I use a Finnex Planted Plus over my 75 Walstad tank, and it may be a little too bright for low tech. So might be just right for your tank.


----------



## Seattle_Aquarist (Mar 7, 2008)

Hi @Tomoko Schum

The *Fluval Plant Spectrum Bluetooth* (aka 3.0) will provide [email protected] at the substrate level through a dirty glass top. Here is a thread dealing with readings.
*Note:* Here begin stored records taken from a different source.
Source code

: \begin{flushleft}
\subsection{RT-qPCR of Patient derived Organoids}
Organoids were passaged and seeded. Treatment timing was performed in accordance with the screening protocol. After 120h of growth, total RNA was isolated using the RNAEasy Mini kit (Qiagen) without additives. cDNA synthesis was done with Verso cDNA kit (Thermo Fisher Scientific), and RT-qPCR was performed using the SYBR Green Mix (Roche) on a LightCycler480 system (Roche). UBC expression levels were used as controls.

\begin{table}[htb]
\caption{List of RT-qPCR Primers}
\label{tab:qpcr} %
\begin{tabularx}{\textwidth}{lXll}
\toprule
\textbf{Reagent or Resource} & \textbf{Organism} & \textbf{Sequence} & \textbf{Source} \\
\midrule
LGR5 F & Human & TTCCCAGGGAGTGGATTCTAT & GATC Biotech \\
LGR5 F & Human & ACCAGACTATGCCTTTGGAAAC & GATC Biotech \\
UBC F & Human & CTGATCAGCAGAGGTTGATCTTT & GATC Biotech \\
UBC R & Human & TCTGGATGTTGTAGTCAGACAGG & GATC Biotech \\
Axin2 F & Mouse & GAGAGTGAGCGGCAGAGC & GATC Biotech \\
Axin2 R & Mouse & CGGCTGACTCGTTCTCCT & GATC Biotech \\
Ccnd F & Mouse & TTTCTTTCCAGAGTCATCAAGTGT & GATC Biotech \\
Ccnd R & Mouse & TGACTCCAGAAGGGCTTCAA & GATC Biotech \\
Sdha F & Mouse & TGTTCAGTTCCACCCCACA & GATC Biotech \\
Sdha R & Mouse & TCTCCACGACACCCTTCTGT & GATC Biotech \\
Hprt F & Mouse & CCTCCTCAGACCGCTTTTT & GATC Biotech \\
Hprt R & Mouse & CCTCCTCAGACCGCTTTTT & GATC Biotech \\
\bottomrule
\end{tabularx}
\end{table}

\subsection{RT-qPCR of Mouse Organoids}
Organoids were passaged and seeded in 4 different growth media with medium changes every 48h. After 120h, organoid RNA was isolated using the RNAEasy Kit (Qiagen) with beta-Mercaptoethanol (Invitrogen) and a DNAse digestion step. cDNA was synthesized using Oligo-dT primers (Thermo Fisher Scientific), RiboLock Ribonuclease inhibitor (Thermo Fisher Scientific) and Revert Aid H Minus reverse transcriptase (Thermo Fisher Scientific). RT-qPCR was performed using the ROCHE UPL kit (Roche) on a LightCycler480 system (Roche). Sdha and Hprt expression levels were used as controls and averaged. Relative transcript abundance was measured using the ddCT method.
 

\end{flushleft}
Here is a thread comparing the previous model Fluval to Current and Finnex.  Best features are 'bluetooth controlled by free app for your cell phone, three (3) year warranty, internationally known long-time aquarium equipment manufacturer, "800" number for service, adjustable light spectrum and intensity, very good and even front to back coverage.

You may need two of the 48"-60" models depending on the plant species but I would start with one and see how it goes. *Ken's Fish has the 48"-60" model on sale* for 15% off with the coupon code *fluval* Hope this helps! -Roy


----------



## Aquaticz (May 22, 2009)

Hello, 
It’s been s while 

Any thoughts on an AquaticLifeEdge for install on top of tank with 17 “ depth. Two beam works donut do the trick. Looking for not quite high tech- be nice if it was dimable

Thank you


----------



## Tomoko Schum (Apr 7, 2005)

I finally purchased a Fluval Plant Spectrum LED fixture since my t5 light fixture started losing lamps. Compared to running two t5 lamps (originally started out with 6), the LED looks dimmer. I suppose that I need one more LED strip to grow some of my plants, such as Blyxa and Ludwigia arcuata, well. What do you think?


----------



## hoppycalif (Apr 7, 2005)

Reading the review of this light, it looks like you need two of them to get around 50 PAR, which is good medium light. Or, 3 of them to get good high light. Blyxa will grow with 50 PAR very well. I don't know about the Ludwigia arcuata.


----------



## Tomoko Schum (Apr 7, 2005)

Thank you all for the help on the light.

Hoppy - It's good to know that I can grow Blyxa with two strips of this light. L. arcuata will grow fine if Blyxa grows okay. I am growing low light plants except for these two. I will get another strip shortly (before the last two t5 lamps go out.)


----------